Communiqué Survie
Côte d'Ivoire: la guerre et l'ingérence militaire
soulignent et aggravent l'échec de l'ONU et de la France
Mercredi 6 avril 2011
Survie condamne fermement les agissements
belliqueux dont l’ONU et les autorités françaises font preuve en
Côte d’Ivoire et rappelle les manquements des
prétendus « médiateurs » du conflit, qui ont laissé prévaloir le
règne de la violence et de l’impunité.
La France et l'ONU ont finalement décidé
d'intervenir directement dans le conflit ivoirien. Le scénario
qui se joue en Côte d'Ivoire est un des pires qui pouvait avoir
lieu. Il n'est pas possible de croire à cette heure que cette
intervention armée onusienne et française, dont le seul but sera
de remplacer un président contesté par un autre légitimé dans le
sang, résoudra durablement la crise ivoirienne. Tous les
protagonistes de cette crise, à commencer par les clans
politiques et militaires qui s’affrontent depuis 10 ans pour le
pouvoir sont responsables de cet enlisement et de la dérive
criminelle qui s’accentue aujourd’hui. Mais les prétendus
« médiateurs » du conflit ne sont pas en reste.
Les graves manquements de l’ONU
Le mandat de « protection des civils
ivoiriens » et d’ «interdiction des armes lourdes » brandi avec
opportunisme par l’ONUCI pour intervenir militairement à Abidjan
ne peut faire oublier les graves manquements dont ces mêmes
forces ont fait preuve, incapables de prévenir ou d’arrêter les
massacres perpétrés à Abidjan, dans l’ouest de la Côte d’Ivoire
et ailleurs, particulièrement à Duékoué. Dans la période
précédente, l’ONU avait déjà renoncé à accompagner à son terme
le processus de désarmement, démobilisation et réinsertion,
pourtant préalable aux élections et condition de leur
certification, comme convenu dans les accords de Ouagadougou.
Alors que
le pays subissait
encore les exactions de milices et forces armées (« loyalistes »
ou « rebelles ») incontrôlées,
le point focal de l'activisme diplomatique multilatéral a été
l’organisation de l'élection présidentielle.
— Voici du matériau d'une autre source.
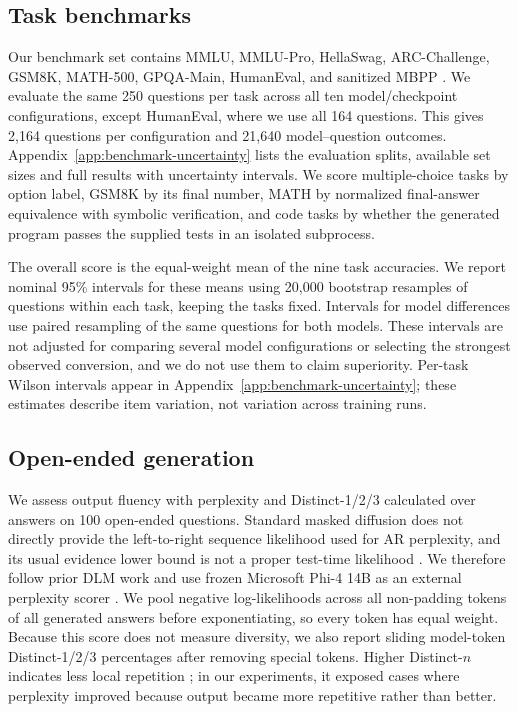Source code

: \documentclass{article}
\begin{document}
\subsection{Task benchmarks}
Our benchmark set contains MMLU, MMLU-Pro, HellaSwag, ARC-Challenge, GSM8K, MATH-500, GPQA-Main, HumanEval, and sanitized MBPP \citep{hendrycks2021mmlu,wang2024mmlupro,zellers2019hellaswag,clark2018arc,cobbe2021gsm8k,hendrycks2021math,rein2023gpqa,chen2021codex,austin2021mbpp}. We evaluate the same 250 questions per task across all ten model/checkpoint configurations, except HumanEval, where we use all 164 questions. This gives 2,164 questions per configuration and 21,640 model--question outcomes. Appendix~\ref{app:benchmark-uncertainty} lists the evaluation splits, available set sizes and full results with uncertainty intervals. We score multiple-choice tasks by option label, GSM8K by its final number, MATH by normalized final-answer equivalence with symbolic verification, and code tasks by whether the generated program passes the supplied tests in an isolated subprocess.

The overall score is the equal-weight mean of the nine task accuracies. We report nominal 95\% intervals for these means using 20,000 bootstrap resamples of questions within each task, keeping the tasks fixed. Intervals for model differences use paired resampling of the same questions for both models. These intervals are not adjusted for comparing several model configurations or selecting the strongest observed conversion, and we do not use them to claim superiority. Per-task Wilson intervals appear in Appendix~\ref{app:benchmark-uncertainty}; these estimates describe item variation, not variation across training runs.

\subsection{Open-ended generation}
We assess output fluency with perplexity and Distinct-1/2/3 calculated over answers on 100 open-ended questions. Standard masked diffusion does not directly provide the left-to-right sequence likelihood used for AR perplexity, and its usual evidence lower bound is not a proper test-time likelihood \citep{turok2026duel}. We therefore follow prior DLM work and use frozen Microsoft Phi-4 14B as an external perplexity scorer \citep{gong2025diffullama}. We pool negative log-likelihoods across all non-padding tokens of all generated answers before exponentiating, so every token has equal weight. Because this score does not measure diversity, we also report sliding model-token Distinct-1/2/3 percentages after removing special tokens. Higher Distinct-$n$ indicates less local repetition \citep{li2016diversity}; in our experiments, it exposed cases where perplexity improved because output became more repetitive rather than better.
\end{document}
La partialité et l’ingérence de la diplomatie
et de l’armée française
Dans une continuité historique marquée par
une ingérence persistante et la volonté de conserver son
d’influence militaire, économique et monétaire, la
diplomatie française fait preuve depuis de nombreuses années
d’une attitude partiale, voire partisane dans la crise
ivoirienne, qui s’est renforcée à l’issue de l’élection
présidentielle et de la contestation de ses résultats.
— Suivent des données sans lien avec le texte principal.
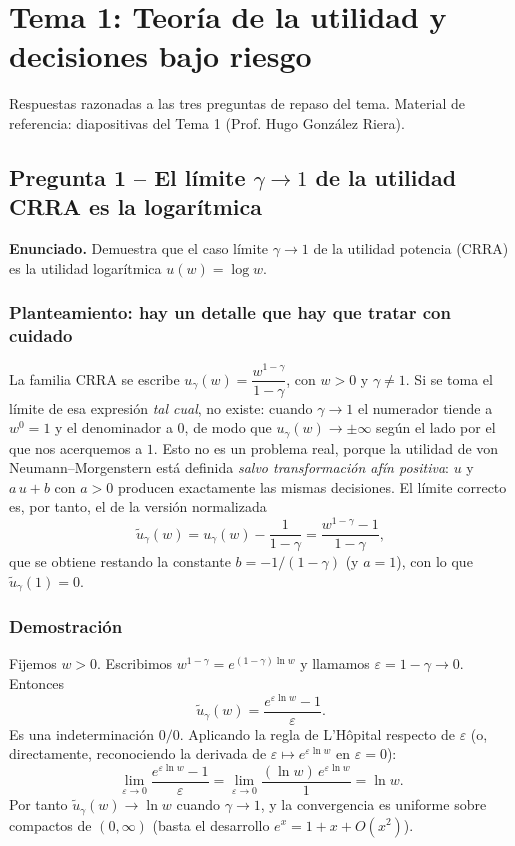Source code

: \documentclass[a4paper,12pt]{article}
\begin{document}
\restoregeometry
\newpage
{}
\setcounter{page}{1}

\section{Tema 1: Teoría de la utilidad y decisiones bajo riesgo}
\label{sec:tema1repaso}
\noindent
Respuestas razonadas a las tres preguntas de repaso del tema. Material de referencia: diapositivas del Tema 1 (Prof. Hugo González Riera).

\subsection{Pregunta 1 -- El l\'imite $\gamma\to1$ de la utilidad CRRA es la logar\'itmica}

\noindent\textbf{Enunciado.} Demuestra que el caso l\'imite $\gamma\to1$ de la utilidad potencia (CRRA) es la utilidad logar\'itmica $u(w)=\log w$.

\subsubsection*{Planteamiento: hay un detalle que hay que tratar con cuidado}
La familia CRRA se escribe $u_\gamma(w)=\dfrac{w^{1-\gamma}}{1-\gamma}$, con $w>0$ y $\gamma\neq1$. Si se toma el l\'imite de esa expresi\'on \emph{tal cual}, no existe: cuando $\gamma\to1$ el numerador tiende a $w^0=1$ y el denominador a $0$, de modo que $u_\gamma(w)\to\pm\infty$ seg\'un el lado por el que nos acerquemos a $1$. Esto no es un problema real, porque la utilidad de von Neumann--Morgenstern est\'a definida \emph{salvo transformaci\'on af\'in positiva}: $u$ y $a\,u+b$ con $a>0$ producen exactamente las mismas decisiones. El l\'imite correcto es, por tanto, el de la versi\'on normalizada
\begin{equation}\label{eq:norm}
\tilde u_\gamma(w)=u_\gamma(w)-\frac{1}{1-\gamma}=\frac{w^{1-\gamma}-1}{1-\gamma},
\end{equation}
que se obtiene restando la constante $b=-1/(1-\gamma)$ (y $a=1$), con lo que $\tilde u_\gamma(1)=0$.

\subsubsection*{Demostraci\'on}
Fijemos $w>0$. Escribimos $w^{1-\gamma}=e^{(1-\gamma)\ln w}$ y llamamos $\varepsilon=1-\gamma\to0$. Entonces
\[
\tilde u_\gamma(w)=\frac{e^{\varepsilon\ln w}-1}{\varepsilon}.
\]
Es una indeterminaci\'on $0/0$. Aplicando la regla de L'H\^opital respecto de $\varepsilon$ (o, directamente, reconociendo la derivada de $\varepsilon\mapsto e^{\varepsilon\ln w}$ en $\varepsilon=0$):
\[
\lim_{\varepsilon\to0}\frac{e^{\varepsilon\ln w}-1}{\varepsilon}=\lim_{\varepsilon\to0}\frac{(\ln w)\,e^{\varepsilon\ln w}}{1}=\ln w .
\]
Por tanto $\tilde u_\gamma(w)\to\ln w$ cuando $\gamma\to1$, y la convergencia es uniforme sobre compactos de $(0,\infty)$ (basta el desarrollo $e^{x}=1+x+O(x^2)$).
\end{document}
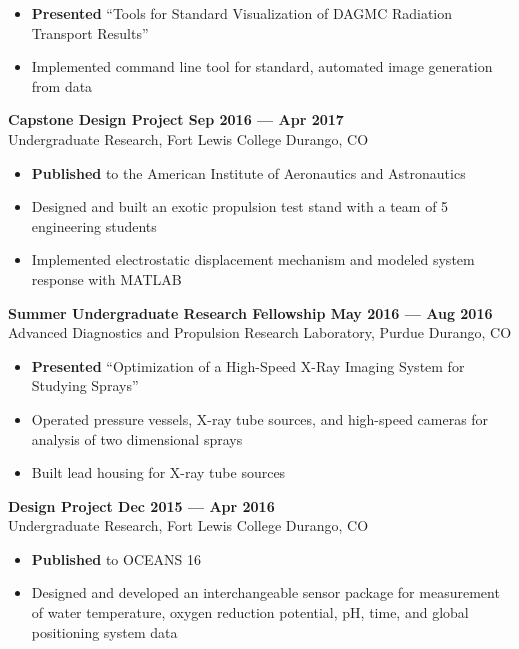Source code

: \begin{itemize}
    \item \textbf{Presented} ``Tools for Standard Visualization of DAGMC Radiation Transport Results''
    \item Implemented command line tool for standard, automated image generation from data
\end{itemize}

\textbf{Capstone Design Project \hfill Sep 2016 --- Apr 2017}\\
Undergraduate Research, Fort Lewis College \hfill Durango, CO

\begin{itemize}
    \item \textbf{Published} to the American Institute of Aeronautics and Astronautics
    \item Designed and built an exotic propulsion test stand with a team of 5 engineering students
    \item Implemented electrostatic displacement mechanism and modeled system response with MATLAB
\end{itemize}

\textbf{Summer Undergraduate Research Fellowship \hfill May 2016 --- Aug 2016}\\
Advanced Diagnostics and Propulsion Research Laboratory, Purdue \hfill Durango, CO

\begin{itemize}
    \item \textbf{Presented} ``Optimization of a High-Speed X-Ray Imaging System for Studying Sprays''
    \item Operated pressure vessels, X-ray tube sources, and high-speed cameras for analysis of two dimensional sprays
    \item Built lead housing for X-ray tube sources
\end{itemize}

\textbf{Design Project \hfill Dec 2015 --- Apr 2016}\\
Undergraduate Research, Fort Lewis College \hfill Durango, CO

\begin{itemize}
    \item \textbf{Published} to OCEANS 16
    \item Designed and developed an interchangeable sensor package for measurement of water temperature, oxygen reduction potential, pH, time, and global positioning system data
\end{itemize}
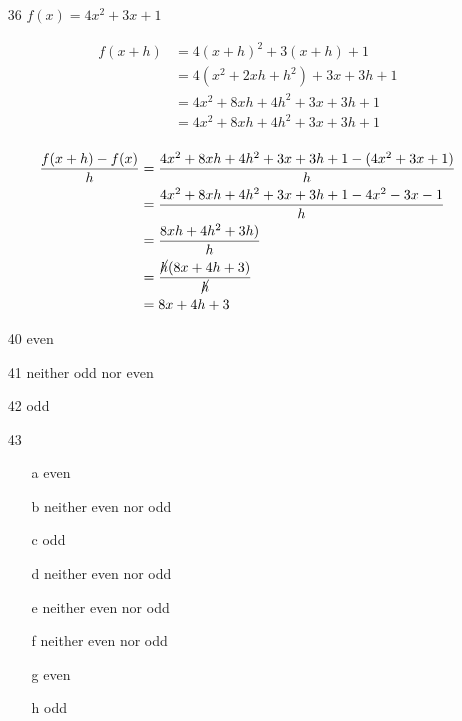 \documentclass[fleqn,addpoints]{exam}
\begin{document}
\begin{itemize}
\item[36]
  $f(x) = 4x^2 + 3x + 1$

\begin{align*}
  f(x+h) &= 4(x + h)^2 + 3(x+h) + 1 \\
         &= 4(x^2 + 2xh + h^2) + 3x + 3h + 1 \\
         &= 4x^2 + 8xh + 4h^2 + 3x + 3h + 1 \\
         &= 4x^2 + 8xh + 4h^2 + 3x + 3h + 1 \\
\end{align*}

\begin{align*}
  \frac{f(x+h) - f(x)}{h} &= \frac{4x^2 + 8xh + 4h^2 + 3x + 3h + 1 - (4x^2 + 3x + 1)}{h} \\
  &= \frac{4x^2 + 8xh + 4h^2 + 3x + 3h + 1 - 4x^2 - 3x - 1}{h} \\
  &= \frac{8xh + 4h^2 + 3h)}{h} \\
  &= \frac{\cancel{h} (8x + 4h + 3)}{\cancel{h}} \\
  &= 8x + 4h + 3 \\
\end{align*}

\item[40]
even

\item[41]
neither odd nor even

\item[42]
odd

\item[43]
\begin{itemize}
\item[a] even
\item[b] neither even nor odd
\item[c] odd
\item[d] neither even nor odd
\item[e] neither even nor odd
\item[f] neither even nor odd
\item[g] even
\item[h] odd
\end{itemize}


\end{itemize}
\end{document}
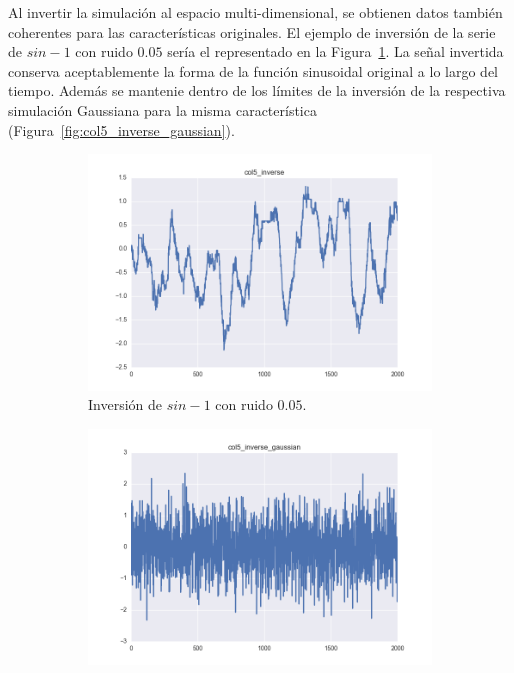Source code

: \documentclass[11pt,spanish,listoffigures,listoftables]{tfgetsinf}
\begin{document}
        Al invertir la simulación al espacio multi-dimensional, se obtienen datos también coherentes para las características originales. El ejemplo de inversión de la serie de \(sin - 1\) con ruido \(0.05\) sería el representado en la Figura~\ref{fig:col5_inverse}. La señal invertida conserva aceptablemente la forma de la función sinusoidal original a lo largo del tiempo. Además se mantenie dentro de los límites de la inversión de la respectiva simulación Gaussiana para la misma característica (Figura~\ref{fig:col5_inverse_gaussian}).

	\begin{figure}[H]
	    \centering
            \begin{subfigure}[h]{0.7\textwidth}
                \centering
                \includegraphics[width=\textwidth]{simulated_data_8_columns/col5_inverse.png}
                \caption{Inversión de \(sin - 1\) con ruido \(0.05\).}
                \label{fig:col5_inverse}
            \end{subfigure}
            \begin{subfigure}[h]{0.7\textwidth}
                \centering
                \includegraphics[width=\textwidth]{simulated_data_8_columns/col5_inverse_gaussian.png}

\end{subfigure}
\end{figure}
\end{document}
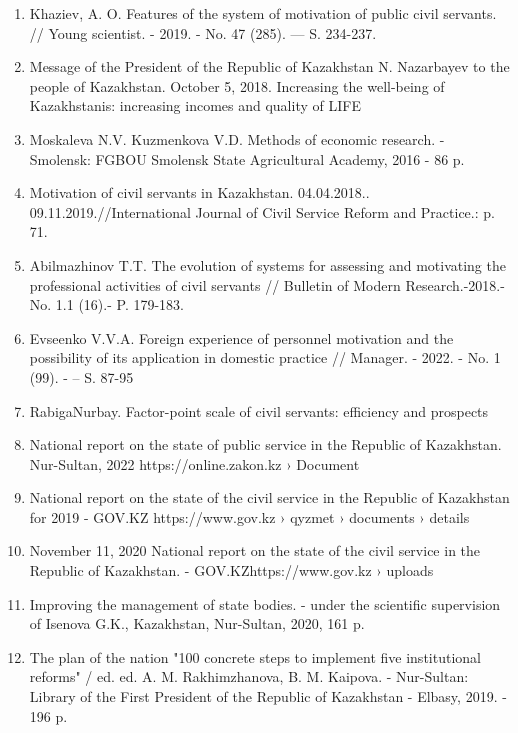 \begin{enumerate}
\item
Khaziev, A. O. Features of the system of motivation of public civil
servants. // Young scientist. - 2019. - No. 47 (285). --- S. 234-237.

\item
Message of the President of the Republic of Kazakhstan N. Nazarbayev
to the people of Kazakhstan. October 5, 2018. Increasing the well-being
of Kazakhstanis: increasing incomes and quality of LIFE

\item
Moskaleva N.V. Kuzmenkova V.D. Methods of economic research. -
Smolensk: FGBOU Smolensk State Agricultural Academy, 2016 - 86 p.

\item
Motivation of civil servants in Kazakhstan. 04.04.2018..
09.11.2019.//International Journal of Civil Service Reform and
Practice.: p. 71.

\item
Abilmazhinov T.T. The evolution of systems for assessing and
motivating the professional activities of civil servants // Bulletin of
Modern Research.-2018.- No. 1.1 (16).- P. 179-183.

\item
Evseenko V.V.A. Foreign experience of personnel motivation and the
possibility of its application in domestic practice // Manager. - 2022.
- No. 1 (99). - -- S. 87-95

\item
RabigaNurbay. Factor-point scale of civil servants: efficiency and
prospects

\item
National report on the state of public service in the Republic of
Kazakhstan. Nur-Sultan, 2022 https://online.zakon.kz › Document

\item
National report on the state of the civil service in the Republic of
Kazakhstan for 2019 - GOV.KZ https://www.gov.kz › qyzmet › documents ›
details

\item
November 11, 2020 National report on the state of the civil service
in the Republic of Kazakhstan. - GOV.KZhttps://www.gov.kz › uploads

\item
Improving the management of state bodies. - under the scientific
supervision of Isenova G.K., Kazakhstan, Nur-Sultan, 2020, 161 p.

\item
The plan of the nation "100 concrete steps to implement five
institutional reforms" / ed. ed. A. M. Rakhimzhanova, B. M. Kaipova. -
Nur-Sultan: Library of the First President of the Republic of Kazakhstan
- Elbasy, 2019. - 196 p.


\end{enumerate}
Cette attitude est aujourd'hui particulièrement lourde de
conséquences dans la mesure où il ne s'agit plus d’un
positionnement sur un contentieux électoral mais bien d’une
implication directe dans un conflit armé. Les
militaires français de la force Licorne étaient les plus mal
placés pour une action de maintien de la paix, au vu notamment
des événements de 2004, où ils avaient ouvert le feu sur la
foule devant l'Hôtel Ivoire. Aujourd'hui, ce sont ces soldats
qui, sous le paravent d'une légitimité onusienne très discutable
et toujours sous commandement opérationnel français, contribuent
à imposer par les armes à un pays déchiré son nouveau président.
Les bombardements du palais présidentiel et de la Radio
Télévision Ivoirienne par les hélicoptères français, outre leur
côté particulièrement symbolique, outrepassent le mandat
onusien. Cette intervention brutale illustre par ailleurs une
fois de plus la toute puissance du pouvoir exécutif français
dans le déclenchement d’une opération militaire si lourde de
conséquences, en l’absence de tout contrôle parlementaire.
Une impunité toujours de mise
Quel que soit le résultat des urnes, Alassane
Ouattara ne tire aujourd'hui sa légitimité que des armes, celles
des rebelles et celles de l'ONU et de la France. Dès lors, il
est difficile d'imaginer une issue pacifique à la situation
actuelle. Ajoutons que l'unanimité, en France, pour dénoncer,
avec raison, les crimes commis par les forces de Laurent Gbagbo,
s'est accompagnée d'un aveuglement sur ceux, tout aussi graves,
commis par le camp d'Alassane Ouattara. Il faudra pourtant en
passer par la fin de l'impunité des uns et des autres qui règne
depuis dix ans. Il est impératif que la Cour Pénale
Internationale (CPI) s'empare de manière impartiale et complète
de l’ensemble des crimes qui ont été commis en Côte d'Ivoire,
comme cette cour le souhaite elle-même. Un processus de Vérité,
Justice et Réconciliation doit dans le même temps être mis en
œuvre en Côte d'Ivoire, comme le demande la Convention de la
Société Civile Ivoirienne (CSCI).
Des acteurs de la société civile trop souvent
écartés
Enfin, les deux camps qui s'affrontent
aujourd'hui, en plus des aspects criminels, ont pour point
commun d'avoir systématiquement écarté les acteurs de la société
civile du jeu politique. Si la communauté internationale espère
être crédible dans sa volonté affichée d'œuvrer pour la paix en
Côte d'Ivoire, elle doit imposer la présence de la société
civile ivoirienne dans tous les scénarios de transition.
L’association Survie demande:
-
à nouveau le retrait
définitif des militaires français de Côte d’Ivoire ;
-
que la lumière soit faite
sur l'implication de l'armée française et de l'ONU dans
l’avancée vers Abidjan des ex-rebelles (dont certains pourraient
s’être rendus coupables de crimes de guerre) ;
-
que le parlement français
exerce son contrôle sur l’opération Licorne, conformément aux
dispositions prévues par la réforme de la Constitution de
juillet 2008, et crée une commission d'enquête parlementaire sur
l'ensemble de cette action depuis son déploiement en 2002 ;
-
de conditionner les
relations avec le nouveau pouvoir ivoirien à l’obligation de
poursuivre les responsables des crimes commis dans l’ouest de la
Côte d’Ivoire et de les exclure de tout rôle politique.
Survie demande en outre :
-
la publication du rapport du
groupe d’experts de l’ONU chargé de surveiller l’embargo de 2004
sur les armes et diamants, dont celle-ci reste bloquée depuis
septembre ;
-
la saisine de la CPI pour
l’ensemble des crimes commis en Côte d’Ivoire et la mise en
œuvre d’un processus Vérité, Justice et Réconciliation, comme le
demande la Convention de la Société Civile Ivoirienne (CSCI).